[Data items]

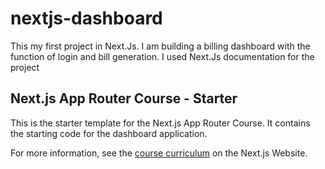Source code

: 
# nextjs-dashboard
This my first project in Next.Js. 
I am building a billing dashboard with the function of login and bill generation.
I used Next.Js documentation for the project

## Next.js App Router Course - Starter

This is the starter template for the Next.js App Router Course. It contains the starting code for the dashboard application.

For more information, see the [course curriculum](https://nextjs.org/learn) on the Next.js Website.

### Your task
Return every line of the data above in which "dashboard" appears.

### Expected answer
# nextjs-dashboard
I am building a billing dashboard with the function of login and bill generation.
This is the starter template for the Next.js App Router Course. It contains the starting code for the dashboard application.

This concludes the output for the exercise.